A High-Level Overview of TeX

If you’re a beginner and want to just get LaTeX to work, read LaTeX for Beginners instead. I assume you know the basics of LaTeX and have a working installation.

This isn’t mainly about how the TeX programming language itself works. Rather, it’s moreso about the environment that (La)TeX works in, and why some of its more puzzling behaviors occur.

History

TeX and LaTeX are very old, so some of the decisions they make will be quite archaic.1 I strongly recommend that if you want to do anything nontrivial (like randomizing hints), just use another language to compile into an intermediate TeX build file before compiling it into a PDF.2

Just keep this in mind as I go through some of these concepts. A lot of these design choices may not make sense at first, but they will become more clear through the context of “computers used to be really weak.”

Compiler

The compiler does not care what you used to edit the plain text. It just cares what’s in the text file.
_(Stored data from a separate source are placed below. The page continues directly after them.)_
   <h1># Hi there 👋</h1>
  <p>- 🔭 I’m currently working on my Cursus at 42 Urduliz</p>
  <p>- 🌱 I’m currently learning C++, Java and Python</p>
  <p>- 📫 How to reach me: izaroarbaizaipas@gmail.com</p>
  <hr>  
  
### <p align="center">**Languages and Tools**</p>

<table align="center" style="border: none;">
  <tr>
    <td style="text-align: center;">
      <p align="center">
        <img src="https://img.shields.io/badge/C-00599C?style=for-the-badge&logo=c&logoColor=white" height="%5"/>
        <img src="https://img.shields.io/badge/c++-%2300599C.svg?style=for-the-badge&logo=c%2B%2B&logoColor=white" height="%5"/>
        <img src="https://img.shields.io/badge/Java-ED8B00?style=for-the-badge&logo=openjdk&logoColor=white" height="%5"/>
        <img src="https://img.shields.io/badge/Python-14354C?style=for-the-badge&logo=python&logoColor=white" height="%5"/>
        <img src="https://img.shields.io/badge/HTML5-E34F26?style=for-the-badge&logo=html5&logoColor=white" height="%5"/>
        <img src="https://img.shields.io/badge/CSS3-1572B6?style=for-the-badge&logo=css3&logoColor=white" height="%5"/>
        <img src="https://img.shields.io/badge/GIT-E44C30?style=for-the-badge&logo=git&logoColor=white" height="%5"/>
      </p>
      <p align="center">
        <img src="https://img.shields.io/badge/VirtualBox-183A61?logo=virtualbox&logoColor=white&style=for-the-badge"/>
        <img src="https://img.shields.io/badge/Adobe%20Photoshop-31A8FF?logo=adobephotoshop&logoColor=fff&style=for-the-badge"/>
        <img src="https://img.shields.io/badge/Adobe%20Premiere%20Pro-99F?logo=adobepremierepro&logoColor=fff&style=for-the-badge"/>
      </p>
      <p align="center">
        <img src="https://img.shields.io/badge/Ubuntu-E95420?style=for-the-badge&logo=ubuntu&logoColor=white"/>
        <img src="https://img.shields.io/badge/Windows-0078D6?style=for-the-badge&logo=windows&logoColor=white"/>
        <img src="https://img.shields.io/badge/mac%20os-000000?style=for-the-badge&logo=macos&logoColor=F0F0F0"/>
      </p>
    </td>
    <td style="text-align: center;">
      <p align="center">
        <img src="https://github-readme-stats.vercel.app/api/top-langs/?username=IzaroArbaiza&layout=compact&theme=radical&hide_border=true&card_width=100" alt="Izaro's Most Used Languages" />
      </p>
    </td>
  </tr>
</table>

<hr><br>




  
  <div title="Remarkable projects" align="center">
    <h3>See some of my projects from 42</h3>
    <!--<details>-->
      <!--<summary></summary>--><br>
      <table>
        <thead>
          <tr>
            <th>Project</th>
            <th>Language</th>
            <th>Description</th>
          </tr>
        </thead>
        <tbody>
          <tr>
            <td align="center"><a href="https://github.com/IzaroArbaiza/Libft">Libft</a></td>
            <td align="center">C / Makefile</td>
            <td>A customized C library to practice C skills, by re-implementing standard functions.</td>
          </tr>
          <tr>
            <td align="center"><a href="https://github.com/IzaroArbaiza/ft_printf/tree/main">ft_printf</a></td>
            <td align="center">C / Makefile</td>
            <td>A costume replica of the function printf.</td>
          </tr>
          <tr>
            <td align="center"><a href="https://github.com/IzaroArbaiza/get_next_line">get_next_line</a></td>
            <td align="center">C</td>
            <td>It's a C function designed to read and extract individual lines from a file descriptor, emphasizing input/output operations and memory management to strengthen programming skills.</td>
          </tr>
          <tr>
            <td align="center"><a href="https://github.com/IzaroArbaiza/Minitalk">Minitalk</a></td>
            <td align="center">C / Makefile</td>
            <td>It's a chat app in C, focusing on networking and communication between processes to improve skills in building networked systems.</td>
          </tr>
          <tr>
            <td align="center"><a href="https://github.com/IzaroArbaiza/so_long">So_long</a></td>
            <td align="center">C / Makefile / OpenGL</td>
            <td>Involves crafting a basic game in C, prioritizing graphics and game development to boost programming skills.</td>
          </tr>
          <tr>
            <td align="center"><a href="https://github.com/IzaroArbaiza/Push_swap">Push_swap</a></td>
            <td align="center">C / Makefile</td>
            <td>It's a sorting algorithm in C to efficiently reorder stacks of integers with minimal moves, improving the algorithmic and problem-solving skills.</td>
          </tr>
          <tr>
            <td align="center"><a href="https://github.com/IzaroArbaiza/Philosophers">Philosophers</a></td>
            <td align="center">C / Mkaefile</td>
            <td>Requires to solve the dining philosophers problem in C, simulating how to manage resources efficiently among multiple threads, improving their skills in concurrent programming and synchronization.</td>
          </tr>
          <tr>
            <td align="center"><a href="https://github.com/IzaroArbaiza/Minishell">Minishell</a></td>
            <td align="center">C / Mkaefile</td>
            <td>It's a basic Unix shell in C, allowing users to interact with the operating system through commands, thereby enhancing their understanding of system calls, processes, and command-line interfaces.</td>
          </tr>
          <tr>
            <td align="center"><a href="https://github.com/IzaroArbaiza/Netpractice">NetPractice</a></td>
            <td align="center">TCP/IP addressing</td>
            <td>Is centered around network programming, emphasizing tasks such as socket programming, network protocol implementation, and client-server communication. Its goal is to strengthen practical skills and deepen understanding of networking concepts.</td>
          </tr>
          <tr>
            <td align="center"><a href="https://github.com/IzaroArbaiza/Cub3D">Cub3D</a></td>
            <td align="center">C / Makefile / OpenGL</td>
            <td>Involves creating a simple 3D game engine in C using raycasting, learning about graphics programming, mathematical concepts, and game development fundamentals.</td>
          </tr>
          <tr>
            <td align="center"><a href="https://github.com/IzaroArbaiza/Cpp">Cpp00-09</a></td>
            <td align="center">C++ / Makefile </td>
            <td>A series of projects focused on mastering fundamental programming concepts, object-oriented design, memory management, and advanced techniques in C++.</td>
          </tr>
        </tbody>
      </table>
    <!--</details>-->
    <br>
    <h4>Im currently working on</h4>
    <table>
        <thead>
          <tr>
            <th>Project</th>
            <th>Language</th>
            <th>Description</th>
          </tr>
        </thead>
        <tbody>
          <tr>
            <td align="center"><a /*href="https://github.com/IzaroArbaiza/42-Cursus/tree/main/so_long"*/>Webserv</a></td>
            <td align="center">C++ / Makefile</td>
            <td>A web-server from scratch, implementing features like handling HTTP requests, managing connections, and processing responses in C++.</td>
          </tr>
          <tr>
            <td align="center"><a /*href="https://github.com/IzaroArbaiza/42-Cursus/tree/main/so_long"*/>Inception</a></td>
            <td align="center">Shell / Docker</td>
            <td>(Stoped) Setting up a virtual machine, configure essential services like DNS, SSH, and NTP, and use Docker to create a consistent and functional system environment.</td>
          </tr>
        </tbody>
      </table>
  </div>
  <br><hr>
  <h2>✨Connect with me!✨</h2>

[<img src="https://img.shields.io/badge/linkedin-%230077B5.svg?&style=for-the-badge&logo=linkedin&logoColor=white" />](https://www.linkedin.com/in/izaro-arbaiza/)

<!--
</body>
By the way, the LaTeX language is not unique to online editors like Overleaf.3 That would be like thinking that just because you bought an all-in-one desktop where the monitor is tied with the desktop, the monitor and the desktop are the same thing, or you have to buy them together. The worst conclusion to come to would be that all-in-ones are the only type of desktop.4

There are a ton of text editors, but not that many compilers. The most popular are pdfLaTeX, XeTeX, LuaTeX, and ConTeXt. (It’s mostly pdfLaTeX.) Compilers are usually shipped with a distribution, more on that below.

TeX Distributions

A TeX distribution is a mechanism for distributing a compiler and a set of tools to help it. Typically this “set of tools” is a standardized set of classes, packages, as well as compilers (like pdflatex, XeTeX, LuaTeX). If you are using TeX Live, this “standardized set” is CTAN.5 MikTeX also uses CTAN, but supposedly updates are slower since there’s a single maintainer. This doesn’t matter unless you want a bleeding edge TeX install.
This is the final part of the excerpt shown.